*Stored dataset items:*
■ ■ ■

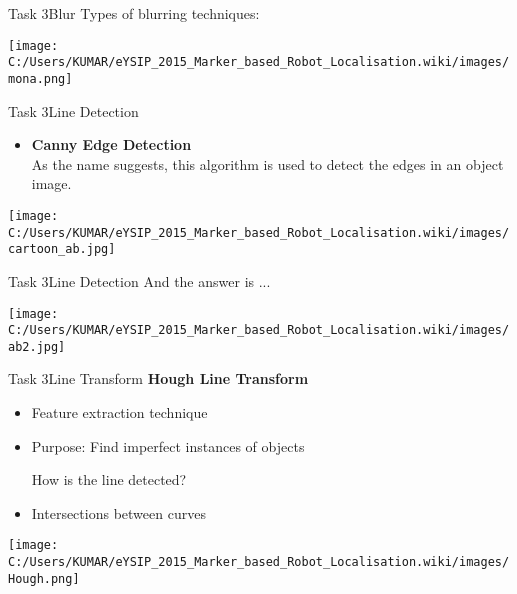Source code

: \documentclass[10pt, a4paper]{beamer}
\begin{document}
\begin{frame}{Task 3}{Blur}
	Types of blurring techniques:\\
		\begin{minipage}{0.5\textwidth}
			\centering
			\texttt{[image: C:/Users/KUMAR/eYSIP\_2015\_Marker\_based\_Robot\_Localisation.wiki/images/mona.png]}
			\label{fig:sfig4}
			
			
		\end{minipage}		
	

		
\end{frame}			

\begin{frame}{Task 3}{Line Detection}

	\begin{itemize}
		\item \textbf{Canny Edge Detection}\\
		As the name suggests, this algorithm is used to detect the edges in an object image.
		
		
	\end{itemize}
	\begin{minipage}{0.5\textwidth}
		\centering
		\texttt{[image: C:/Users/KUMAR/eYSIP\_2015\_Marker\_based\_Robot\_Localisation.wiki/images/cartoon\_ab.jpg]}
		\label{fig:sfig4}
		
		
	\end{minipage}	
		
\end{frame}	
\begin{frame}{Task 3}{Line Detection}
	And the answer is ...\\
	\begin{minipage}{0.5\textwidth}
		\centering
		\texttt{[image: C:/Users/KUMAR/eYSIP\_2015\_Marker\_based\_Robot\_Localisation.wiki/images/ab2.jpg]}
		\label{fig:sfig4}
		
		
	\end{minipage}	
	
	
\end{frame}	
\begin{frame}{Task 3}{Line Transform}
	\textbf{Hough Line Transform}\\
	\begin{itemize}
		\item Feature extraction technique
		\item Purpose: Find imperfect instances of objects
		\begin{block}{How is the line detected?}\end{block}
		\item Intersections between curves
    \end{itemize}	
    \begin{minipage}{0.5\textwidth}
    	\centering
    	\texttt{[image: C:/Users/KUMAR/eYSIP\_2015\_Marker\_based\_Robot\_Localisation.wiki/images/Hough.png]}
    	\label{fig:sfig4}
    	
    	
    \end{minipage}
\end{frame}	
\end{document}
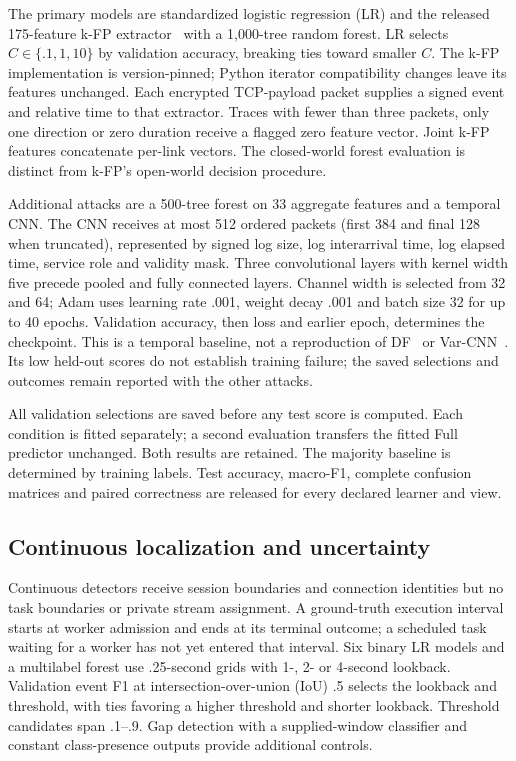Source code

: The primary models are standardized logistic regression (LR) and the released 175-feature k-FP extractor~\cite{hayes2016kfp} with a 1,000-tree random forest. LR selects $C\in\{.1,1,10\}$ by validation accuracy, breaking ties toward smaller $C$. The k-FP implementation is version-pinned; Python iterator compatibility changes leave its features unchanged. Each encrypted TCP-payload packet supplies a signed event and relative time to that extractor. Traces with fewer than three packets, only one direction or zero duration receive a flagged zero feature vector. Joint k-FP features concatenate per-link vectors. The closed-world forest evaluation is distinct from k-FP's open-world decision procedure.

Additional attacks are a 500-tree forest on 33 aggregate features and a temporal CNN. The CNN receives at most 512 ordered packets (first 384 and final 128 when truncated), represented by signed log size, log interarrival time, log elapsed time, service role and validity mask. Three convolutional layers with kernel width five precede pooled and fully connected layers. Channel width is selected from 32 and 64; Adam uses learning rate .001, weight decay .001 and batch size 32 for up to 40 epochs. Validation accuracy, then loss and earlier epoch, determines the checkpoint. This is a temporal baseline, not a reproduction of DF~\cite{sirinam2018df} or Var-CNN~\cite{bhat2019varcnn}. Its low held-out scores do not establish training failure; the saved selections and outcomes remain reported with the other attacks.

All validation selections are saved before any test score is computed. Each condition is fitted separately; a second evaluation transfers the fitted Full predictor unchanged. Both results are retained. The majority baseline is determined by training labels. Test accuracy, macro-F1, complete confusion matrices and paired correctness are released for every declared learner and view.

\subsection{Continuous localization and uncertainty}
Continuous detectors receive session boundaries and connection identities but no task boundaries or private stream assignment. A ground-truth execution interval starts at worker admission and ends at its terminal outcome; a scheduled task waiting for a worker has not yet entered that interval. Six binary LR models and a multilabel forest use .25-second grids with 1-, 2- or 4-second lookback. Validation event F1 at intersection-over-union (IoU) .5 selects the lookback and threshold, with ties favoring a higher threshold and shorter lookback. Threshold candidates span .1--.9. Gap detection with a supplied-window classifier and constant class-presence outputs provide additional controls.

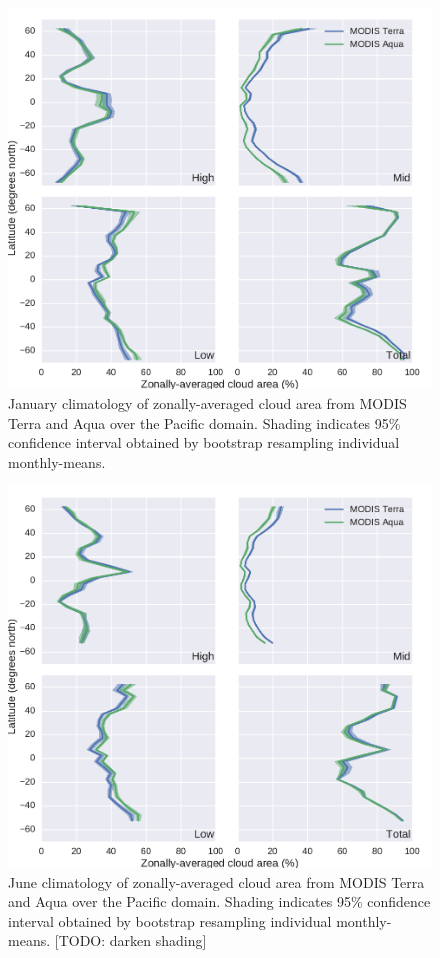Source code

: \begin{figure}[htbp]
\centering
\includegraphics{graphics/misr_cldmodis_zonal_2008-01.pdf}
\caption{\label{fig:misr_cldmodis_zonal_january}January climatology of
zonally-averaged cloud area from MODIS Terra and Aqua over the Pacific
domain. Shading indicates 95\% confidence interval obtained by bootstrap
resampling individual
monthly-means.}\label{fig:misrux5fcldmodisux5fzonalux5fjanuary}
\end{figure}

\begin{figure}[htbp]
\centering
\includegraphics{graphics/misr_cldmodis_zonal_2008-06.pdf}
\caption{\label{fig:misr_cldmodis_zonal_june}June climatology of
zonally-averaged cloud area from MODIS Terra and Aqua over the Pacific
domain. Shading indicates 95\% confidence interval obtained by bootstrap
resampling individual monthly-means. {[}TODO: darken
shading{]}}\label{fig:misrux5fcldmodisux5fzonalux5fjune}
\end{figure}

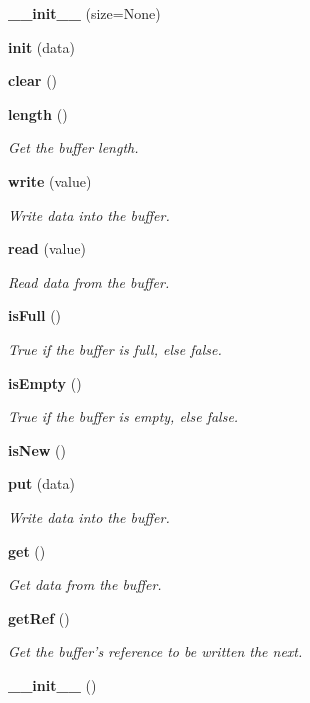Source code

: \begin{CompactItemize}
\item 
{\bf \_\-\_\-init\_\-\_\-} (size=None)
\item 
{\bf init} (data)
\item 
{\bf clear} ()
\item 
{\bf length} ()
\begin{CompactList}\small\item\em Get the buffer length. \item\end{CompactList}\item 
{\bf write} (value)
\begin{CompactList}\small\item\em Write data into the buffer. \item\end{CompactList}\item 
{\bf read} (value)
\begin{CompactList}\small\item\em Read data from the buffer. \item\end{CompactList}\item 
{\bf is\-Full} ()
\begin{CompactList}\small\item\em True if the buffer is full, else false. \item\end{CompactList}\item 
{\bf is\-Empty} ()
\begin{CompactList}\small\item\em True if the buffer is empty, else false. \item\end{CompactList}\item 
{\bf is\-New} ()
\item 
{\bf put} (data)
\begin{CompactList}\small\item\em Write data into the buffer. \item\end{CompactList}\item 
{\bf get} ()
\begin{CompactList}\small\item\em Get data from the buffer. \item\end{CompactList}\item 
{\bf get\-Ref} ()
\begin{CompactList}\small\item\em Get the buffer's reference to be written the next. \item\end{CompactList}\item 
{\bf \_\-\_\-init\_\-\_\-} ()
\end{CompactItemize}



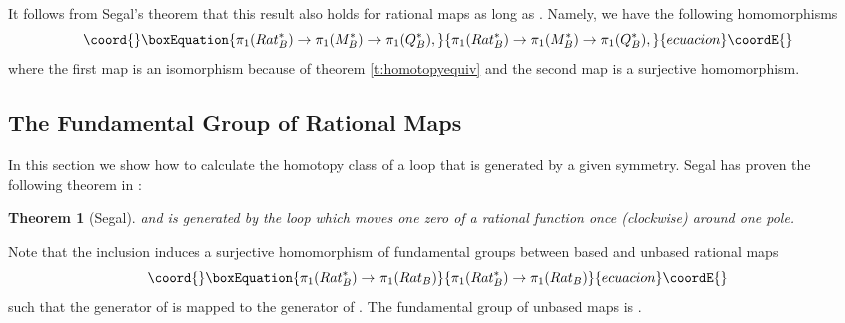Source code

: \documentclass[a4paper,12pt]{article}
\newtheorem {theorem}{Theorem}[section]
\begin{document}
It follows from Segal's theorem that this result also 
holds for rational maps as long as \coordHE{}. Namely, we have the following 
homomorphisms
%
\begin{equation}\coord{}\boxEquation{
\label{epimorphism}
\pi_1(Rat_B^*) \to \pi_1(M_B^*) \to \pi_1(Q_B^*),
}{
\pi_1(Rat_B^*) \to \pi_1(M_B^*) \to \pi_1(Q_B^*),
}{ecuacion}\coordE{}\end{equation}
%
where the first map is an isomorphism because of theorem 
\ref{t:homotopyequiv} and the second map is a surjective homomorphism. \hfill 
\myHighlight{$\square$}\coordHE{}


\subsection{The Fundamental Group of Rational Maps}
\label{Fundamental}

In this section we show how to calculate the homotopy class of a loop
that is generated by a given symmetry.
%
Segal has proven the following theorem in \cite[Proposition 
6.4]{Segal:1979}:
%
\begin{theorem}[Segal]
\coordHE{} and is generated by the loop which moves one 
zero of a rational function once (clockwise) around one pole. \hfill 
\myHighlight{$\square$}\coordHE{}
\end{theorem}

Note that the inclusion induces a surjective homomorphism of fundamental 
groups between based and unbased rational maps
%
\begin{equation}\coord{}\boxEquation{
\pi_1(Rat^*_B) \to \pi_1(Rat_B)
}{
\pi_1(Rat^*_B) \to \pi_1(Rat_B)
}{ecuacion}\coordE{}\end{equation}
%
such that the generator of \coordHE{} is mapped to the generator of 
\coordHE{}. The fundamental group of unbased maps is \coordHE{} \cite{Epshtein:1973,Segal:1979}.
\end{document}
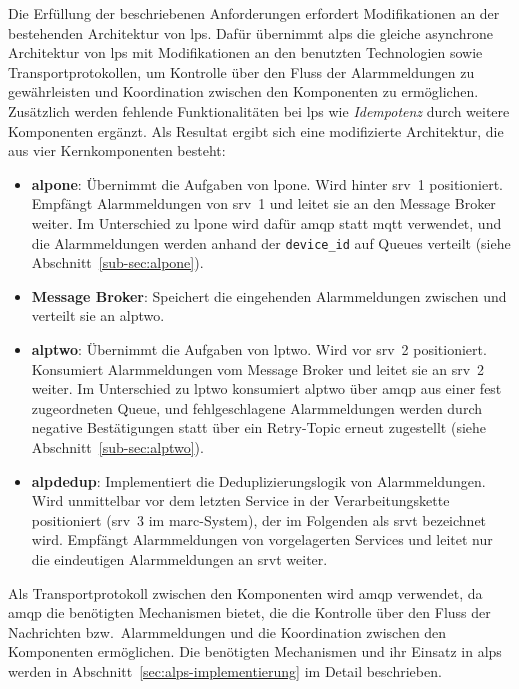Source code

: Die Erfüllung der beschriebenen Anforderungen erfordert Modifikationen an der bestehenden Architektur von \gls{lps}. Dafür übernimmt \gls{alps} die gleiche asynchrone Architektur von \gls{lps} mit Modifikationen an den benutzten Technologien sowie Transportprotokollen, um Kontrolle über den Fluss der Alarmmeldungen zu gewährleisten und Koordination zwischen den Komponenten zu ermöglichen. Zusätzlich werden fehlende Funktionalitäten bei \gls{lps} wie \textit{Idempotenz} durch weitere Komponenten ergänzt. Als Resultat ergibt sich eine modifizierte Architektur, die aus vier Kernkomponenten besteht:

\begin{itemize}
    \item \textbf{\gls{alpone}}: Übernimmt die Aufgaben von \gls{lpone}. Wird hinter \gls{srv}~1 positioniert. Empfängt Alarmmeldungen von \gls{srv}~1 und leitet sie an den Message Broker weiter. Im Unterschied zu \gls{lpone} wird dafür \gls{amqp} statt \gls{mqtt} verwendet, und die Alarmmeldungen werden anhand der \texttt{device\_id} auf Queues verteilt (siehe Abschnitt~\ref{sub-sec:alpone}).
    \item \textbf{Message Broker}: Speichert die eingehenden Alarmmeldungen zwischen und verteilt sie an \acrshort{alptwo}.
    \item \textbf{\gls{alptwo}}: Übernimmt die Aufgaben von \gls{lptwo}. Wird vor \gls{srv}~2 positioniert. Konsumiert Alarmmeldungen vom Message Broker und leitet sie an \gls{srv}~2 weiter. Im Unterschied zu \gls{lptwo} konsumiert \gls{alptwo} über \gls{amqp} aus einer fest zugeordneten Queue, und fehlgeschlagene Alarmmeldungen werden durch negative Bestätigungen statt über ein Retry-Topic erneut zugestellt (siehe Abschnitt~\ref{sub-sec:alptwo}).
    \item \textbf{\gls{alpdedup}}: Implementiert die Deduplizierungslogik von Alarmmeldungen. Wird unmittelbar vor dem letzten Service in der Verarbeitungskette positioniert (\gls{srv}~3 im \gls{marc}-System), der im Folgenden als \gls{srvt} bezeichnet wird. Empfängt Alarmmeldungen von vorgelagerten Services und leitet nur die eindeutigen Alarmmeldungen an \gls{srvt} weiter.
\end{itemize}

Als Transportprotokoll zwischen den Komponenten wird \gls{amqp} verwendet, da \gls{amqp} die benötigten Mechanismen bietet, die die Kontrolle über den Fluss der Nachrichten bzw.~Alarmmeldungen und die Koordination zwischen den Komponenten ermöglichen. Die benötigten Mechanismen und ihr Einsatz in \gls{alps} werden in Abschnitt~\ref{sec:alps-implementierung} im Detail beschrieben.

■ ■ ■

Wherever a line contains the string "wiki", copy that line from the data.

*Your solution:*
			\texttt{[image: C:/Users/KUMAR/eYSIP\_2015\_Marker\_based\_Robot\_Localisation.wiki/images/mona.png]}
		\texttt{[image: C:/Users/KUMAR/eYSIP\_2015\_Marker\_based\_Robot\_Localisation.wiki/images/cartoon\_ab.jpg]}
		\texttt{[image: C:/Users/KUMAR/eYSIP\_2015\_Marker\_based\_Robot\_Localisation.wiki/images/ab2.jpg]}
    	\texttt{[image: C:/Users/KUMAR/eYSIP\_2015\_Marker\_based\_Robot\_Localisation.wiki/images/Hough.png]}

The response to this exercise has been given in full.